> EXERCISE
Using the records that appear below, write out exactly the lines from the one with "sublicense, and/or sell" through the one with "copies or substantial", keeping both end lines.

━━━ MATERIAL PROVIDED

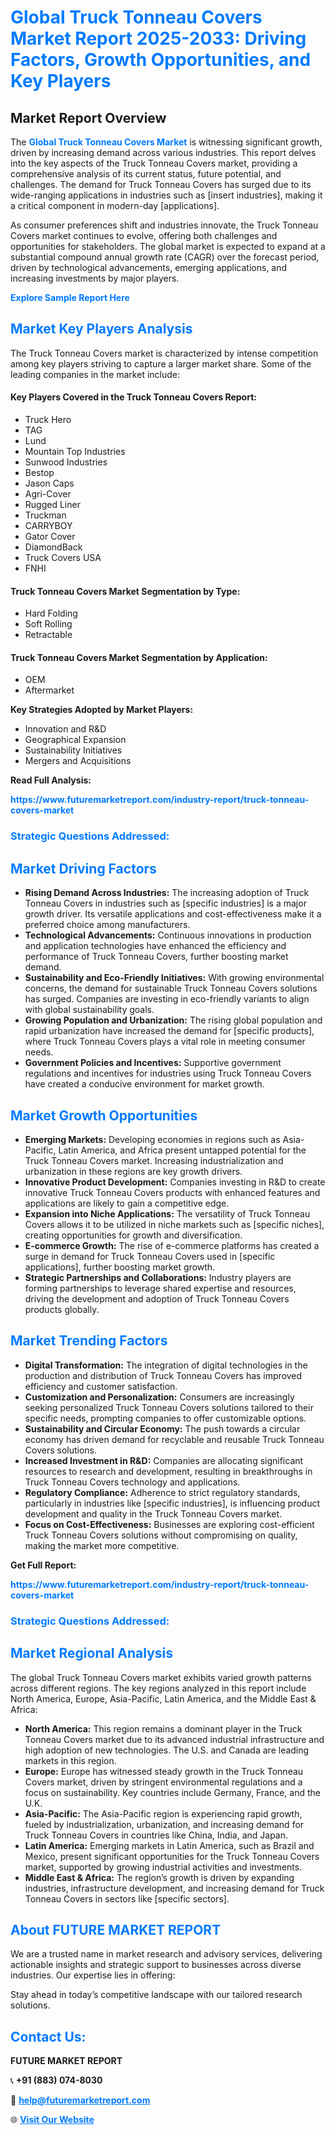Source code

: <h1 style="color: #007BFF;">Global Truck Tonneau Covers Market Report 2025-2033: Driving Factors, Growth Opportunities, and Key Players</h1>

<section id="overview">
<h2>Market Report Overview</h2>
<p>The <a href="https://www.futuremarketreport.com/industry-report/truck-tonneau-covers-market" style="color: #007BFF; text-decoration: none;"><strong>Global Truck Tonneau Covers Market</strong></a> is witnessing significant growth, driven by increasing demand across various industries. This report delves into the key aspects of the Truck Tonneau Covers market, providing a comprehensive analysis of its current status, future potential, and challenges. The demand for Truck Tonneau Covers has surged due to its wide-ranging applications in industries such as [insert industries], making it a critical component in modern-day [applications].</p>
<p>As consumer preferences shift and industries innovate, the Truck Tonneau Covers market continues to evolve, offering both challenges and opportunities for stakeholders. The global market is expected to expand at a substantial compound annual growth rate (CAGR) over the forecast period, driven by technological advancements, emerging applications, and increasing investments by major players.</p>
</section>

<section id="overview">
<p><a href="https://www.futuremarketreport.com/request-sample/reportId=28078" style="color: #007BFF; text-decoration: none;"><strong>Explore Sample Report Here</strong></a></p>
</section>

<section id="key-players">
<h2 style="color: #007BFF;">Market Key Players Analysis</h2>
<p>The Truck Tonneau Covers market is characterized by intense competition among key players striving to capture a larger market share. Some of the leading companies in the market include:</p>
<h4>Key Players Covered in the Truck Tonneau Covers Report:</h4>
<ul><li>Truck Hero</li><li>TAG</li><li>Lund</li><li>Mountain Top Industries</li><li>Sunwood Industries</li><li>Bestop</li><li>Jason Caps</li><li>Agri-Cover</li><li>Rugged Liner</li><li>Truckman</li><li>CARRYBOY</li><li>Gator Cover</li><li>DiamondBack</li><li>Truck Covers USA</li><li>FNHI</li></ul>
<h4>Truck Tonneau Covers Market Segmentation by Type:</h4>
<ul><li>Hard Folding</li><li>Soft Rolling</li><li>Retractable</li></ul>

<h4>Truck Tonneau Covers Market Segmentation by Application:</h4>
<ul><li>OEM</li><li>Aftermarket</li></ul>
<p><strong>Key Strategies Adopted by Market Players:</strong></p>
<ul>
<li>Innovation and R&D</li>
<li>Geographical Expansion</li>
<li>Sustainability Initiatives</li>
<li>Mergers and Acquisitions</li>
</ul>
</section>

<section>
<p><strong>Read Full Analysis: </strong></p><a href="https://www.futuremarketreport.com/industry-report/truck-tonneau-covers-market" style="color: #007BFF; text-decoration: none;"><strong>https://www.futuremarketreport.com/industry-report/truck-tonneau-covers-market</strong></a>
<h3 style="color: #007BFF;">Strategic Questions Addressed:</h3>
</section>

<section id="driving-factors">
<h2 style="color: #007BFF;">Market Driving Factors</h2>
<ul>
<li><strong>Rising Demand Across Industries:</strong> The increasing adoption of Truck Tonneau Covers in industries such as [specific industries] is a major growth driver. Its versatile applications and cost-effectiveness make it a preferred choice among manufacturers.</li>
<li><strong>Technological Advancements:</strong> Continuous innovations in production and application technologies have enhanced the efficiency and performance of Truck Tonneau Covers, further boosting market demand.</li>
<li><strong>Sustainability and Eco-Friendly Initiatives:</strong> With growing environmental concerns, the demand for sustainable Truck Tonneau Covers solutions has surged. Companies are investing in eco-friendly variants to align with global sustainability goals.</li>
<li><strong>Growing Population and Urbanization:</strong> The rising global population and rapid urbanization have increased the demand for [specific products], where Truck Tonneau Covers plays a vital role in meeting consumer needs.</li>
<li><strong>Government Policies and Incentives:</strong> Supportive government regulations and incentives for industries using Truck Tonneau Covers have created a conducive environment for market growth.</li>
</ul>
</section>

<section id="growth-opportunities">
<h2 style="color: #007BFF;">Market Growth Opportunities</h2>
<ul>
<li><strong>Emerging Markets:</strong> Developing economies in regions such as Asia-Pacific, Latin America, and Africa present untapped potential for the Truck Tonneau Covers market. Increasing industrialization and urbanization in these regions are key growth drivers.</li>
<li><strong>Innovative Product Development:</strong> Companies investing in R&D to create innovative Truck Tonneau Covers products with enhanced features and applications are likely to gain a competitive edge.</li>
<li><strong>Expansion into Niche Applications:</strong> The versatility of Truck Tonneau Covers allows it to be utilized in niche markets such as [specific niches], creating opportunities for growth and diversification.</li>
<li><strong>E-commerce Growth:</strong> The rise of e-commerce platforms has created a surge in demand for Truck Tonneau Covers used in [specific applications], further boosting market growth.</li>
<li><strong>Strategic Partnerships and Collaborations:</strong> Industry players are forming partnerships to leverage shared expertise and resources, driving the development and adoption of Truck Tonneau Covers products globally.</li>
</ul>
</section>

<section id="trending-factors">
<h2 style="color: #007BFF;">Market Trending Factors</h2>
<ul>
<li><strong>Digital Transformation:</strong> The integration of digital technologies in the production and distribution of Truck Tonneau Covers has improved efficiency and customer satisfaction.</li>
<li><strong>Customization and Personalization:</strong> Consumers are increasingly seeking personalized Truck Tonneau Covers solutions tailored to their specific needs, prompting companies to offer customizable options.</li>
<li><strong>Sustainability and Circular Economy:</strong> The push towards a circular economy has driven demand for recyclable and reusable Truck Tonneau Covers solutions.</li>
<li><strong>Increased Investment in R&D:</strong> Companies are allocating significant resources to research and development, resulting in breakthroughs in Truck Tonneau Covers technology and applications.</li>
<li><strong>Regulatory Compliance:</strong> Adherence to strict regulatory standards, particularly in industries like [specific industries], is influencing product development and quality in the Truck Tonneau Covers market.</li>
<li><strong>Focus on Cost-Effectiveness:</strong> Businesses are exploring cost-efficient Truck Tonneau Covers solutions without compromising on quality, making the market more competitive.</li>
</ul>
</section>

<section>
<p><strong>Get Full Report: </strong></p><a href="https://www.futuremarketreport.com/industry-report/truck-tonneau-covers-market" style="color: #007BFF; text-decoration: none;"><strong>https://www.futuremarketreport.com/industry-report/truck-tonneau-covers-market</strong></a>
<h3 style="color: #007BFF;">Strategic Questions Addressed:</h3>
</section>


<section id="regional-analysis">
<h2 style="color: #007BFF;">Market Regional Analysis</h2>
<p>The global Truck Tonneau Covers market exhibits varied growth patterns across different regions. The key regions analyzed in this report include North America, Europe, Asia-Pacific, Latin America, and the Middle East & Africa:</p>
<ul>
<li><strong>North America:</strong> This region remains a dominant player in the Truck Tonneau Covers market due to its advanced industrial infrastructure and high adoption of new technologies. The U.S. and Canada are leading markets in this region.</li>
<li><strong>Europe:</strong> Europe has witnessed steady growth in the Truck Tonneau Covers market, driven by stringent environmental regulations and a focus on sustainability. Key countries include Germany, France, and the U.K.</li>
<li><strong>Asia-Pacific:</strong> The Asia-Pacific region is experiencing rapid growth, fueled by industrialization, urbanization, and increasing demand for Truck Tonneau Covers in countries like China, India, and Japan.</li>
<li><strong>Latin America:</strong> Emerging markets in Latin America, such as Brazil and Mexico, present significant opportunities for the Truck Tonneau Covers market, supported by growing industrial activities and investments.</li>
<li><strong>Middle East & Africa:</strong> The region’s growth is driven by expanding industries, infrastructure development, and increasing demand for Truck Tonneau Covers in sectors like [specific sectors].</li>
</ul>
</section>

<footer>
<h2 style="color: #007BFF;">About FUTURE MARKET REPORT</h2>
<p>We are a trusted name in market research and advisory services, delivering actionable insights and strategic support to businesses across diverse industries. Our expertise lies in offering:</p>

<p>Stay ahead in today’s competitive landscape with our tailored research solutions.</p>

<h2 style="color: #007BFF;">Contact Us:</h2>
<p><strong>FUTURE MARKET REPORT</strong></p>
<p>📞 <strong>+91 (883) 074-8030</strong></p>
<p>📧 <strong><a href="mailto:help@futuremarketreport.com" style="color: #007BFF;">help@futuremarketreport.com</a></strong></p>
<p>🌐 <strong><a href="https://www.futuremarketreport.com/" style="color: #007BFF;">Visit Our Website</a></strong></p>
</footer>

━━━━━━
━━━ MATERIAL PROVIDED

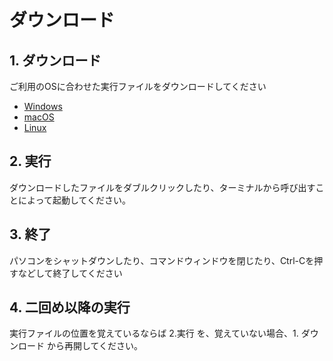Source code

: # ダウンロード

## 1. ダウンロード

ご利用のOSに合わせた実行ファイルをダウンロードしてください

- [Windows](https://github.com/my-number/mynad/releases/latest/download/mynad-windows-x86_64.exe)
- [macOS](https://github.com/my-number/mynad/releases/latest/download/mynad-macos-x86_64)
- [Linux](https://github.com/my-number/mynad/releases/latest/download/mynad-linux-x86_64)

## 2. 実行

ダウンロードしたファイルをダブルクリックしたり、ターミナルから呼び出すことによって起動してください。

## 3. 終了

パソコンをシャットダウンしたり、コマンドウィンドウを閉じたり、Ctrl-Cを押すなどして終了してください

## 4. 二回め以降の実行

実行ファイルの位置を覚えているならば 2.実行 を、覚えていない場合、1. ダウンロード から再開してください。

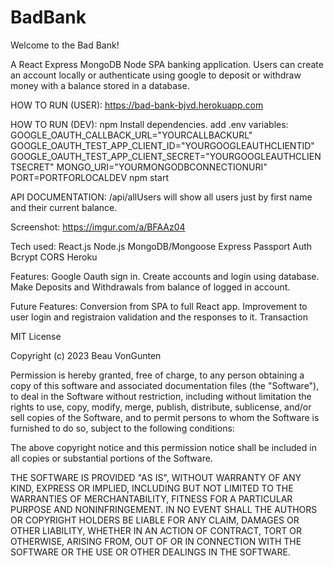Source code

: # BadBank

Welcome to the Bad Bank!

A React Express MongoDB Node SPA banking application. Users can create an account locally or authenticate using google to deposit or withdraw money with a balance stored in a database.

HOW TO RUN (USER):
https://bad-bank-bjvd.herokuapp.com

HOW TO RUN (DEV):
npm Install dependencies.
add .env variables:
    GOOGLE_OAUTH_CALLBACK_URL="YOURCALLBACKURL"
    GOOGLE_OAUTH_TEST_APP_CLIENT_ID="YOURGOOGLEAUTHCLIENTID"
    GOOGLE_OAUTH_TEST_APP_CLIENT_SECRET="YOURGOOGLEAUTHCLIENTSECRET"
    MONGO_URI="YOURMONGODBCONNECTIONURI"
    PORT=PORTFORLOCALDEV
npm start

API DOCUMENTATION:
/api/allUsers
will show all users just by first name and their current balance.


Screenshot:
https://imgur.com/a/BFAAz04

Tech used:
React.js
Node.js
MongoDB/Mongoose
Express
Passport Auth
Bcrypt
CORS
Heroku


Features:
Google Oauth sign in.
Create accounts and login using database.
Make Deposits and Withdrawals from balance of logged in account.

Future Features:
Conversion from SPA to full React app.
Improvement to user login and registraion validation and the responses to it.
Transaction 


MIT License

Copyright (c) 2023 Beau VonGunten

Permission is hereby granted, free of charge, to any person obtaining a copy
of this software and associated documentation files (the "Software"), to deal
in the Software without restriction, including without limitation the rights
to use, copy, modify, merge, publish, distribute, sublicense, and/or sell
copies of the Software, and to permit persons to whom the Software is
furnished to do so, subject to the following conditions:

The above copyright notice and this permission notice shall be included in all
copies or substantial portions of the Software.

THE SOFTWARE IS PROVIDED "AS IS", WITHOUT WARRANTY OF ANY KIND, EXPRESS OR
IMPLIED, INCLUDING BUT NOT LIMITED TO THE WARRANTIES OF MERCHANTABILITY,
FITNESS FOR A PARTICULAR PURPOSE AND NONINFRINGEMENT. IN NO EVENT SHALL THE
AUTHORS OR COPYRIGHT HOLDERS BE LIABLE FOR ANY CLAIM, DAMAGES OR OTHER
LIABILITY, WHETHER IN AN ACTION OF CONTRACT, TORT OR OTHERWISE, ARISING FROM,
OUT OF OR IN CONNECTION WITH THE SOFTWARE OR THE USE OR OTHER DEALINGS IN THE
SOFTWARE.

━━━━━━

> ANSWER BOX
to use, copy, modify, merge, publish, distribute, sublicense, and/or sell
copies of the Software, and to permit persons to whom the Software is
furnished to do so, subject to the following conditions:

The above copyright notice and this permission notice shall be included in all
copies or substantial portions of the Software.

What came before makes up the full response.